Pati Jinich is based in Chevy Chase. (Photo by Angie Moser)

Andrew Guckes | Staff Writer

Pati Jinich’s list of accomplishments as a chef, author, journalist and TV star are numerous. Whether it’s a James Beard award, Daytime Emmy nomination or invitation to cook at the White House, Jinich has made a name for herself both locally, where she is based, and internationally with the world’s premier chefs and critics.

With a resume that impressive, one might mistake Jinich for a food snob; however, her newest series, “Pati Jinich Explores PanAmericana” dispels any of those ideas nearly immediately.

“In Halibut Cove, Alaska, they were putting a reindeer sausage inside of a flour tortilla with ketchup and calling it a burrito,” Jinich said of one scene from an episode in the new season. “If you had told me that I would [be served that], I would have said, ‘hell, no.’ But instead I was eating it, asking, ‘Can I have another one with mustard, too?’”

For Jinich, a member of Adas Israel Congregation, food can best be explained in context. This gets to the heart of what Jinich’s show is about, and why it is a slight departure from her more cooking-focused programs.
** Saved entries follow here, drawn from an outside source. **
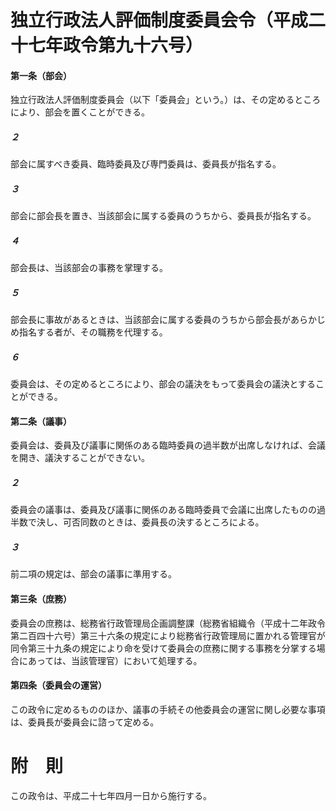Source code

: # 独立行政法人評価制度委員会令（平成二十七年政令第九十六号）
#### 第一条（部会）
独立行政法人評価制度委員会（以下「委員会」という。）は、その定めるところにより、部会を置くことができる。
##### ２
部会に属すべき委員、臨時委員及び専門委員は、委員長が指名する。
##### ３
部会に部会長を置き、当該部会に属する委員のうちから、委員長が指名する。
##### ４
部会長は、当該部会の事務を掌理する。
##### ５
部会長に事故があるときは、当該部会に属する委員のうちから部会長があらかじめ指名する者が、その職務を代理する。
##### ６
委員会は、その定めるところにより、部会の議決をもって委員会の議決とすることができる。
#### 第二条（議事）
委員会は、委員及び議事に関係のある臨時委員の過半数が出席しなければ、会議を開き、議決することができない。
##### ２
委員会の議事は、委員及び議事に関係のある臨時委員で会議に出席したものの過半数で決し、可否同数のときは、委員長の決するところによる。
##### ３
前二項の規定は、部会の議事に準用する。
#### 第三条（庶務）
委員会の庶務は、総務省行政管理局企画調整課（総務省組織令（平成十二年政令第二百四十六号）第三十六条の規定により総務省行政管理局に置かれる管理官が同令第三十九条の規定により命を受けて委員会の庶務に関する事務を分掌する場合にあっては、当該管理官）において処理する。
#### 第四条（委員会の運営）
この政令に定めるもののほか、議事の手続その他委員会の運営に関し必要な事項は、委員長が委員会に諮って定める。
# 附　則
この政令は、平成二十七年四月一日から施行する。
In “Pati Jinich Explores PanAmericana,” Jinich looks to tell the stories of those who came here from elsewhere, not just the dishes they eat.

As the granddaughter of Polish refugees who escaped pogroms and the Holocaust, the stories of Mexicans, Americans and others who had a tough road to freedom matters a lot to her.

“My hope [with this show] was to take my personal connection [of] being a Mexican immigrant in the U.S. and coming from a long line of refugees to connecting with peoples in the Americas that have these [same] stories,” she said.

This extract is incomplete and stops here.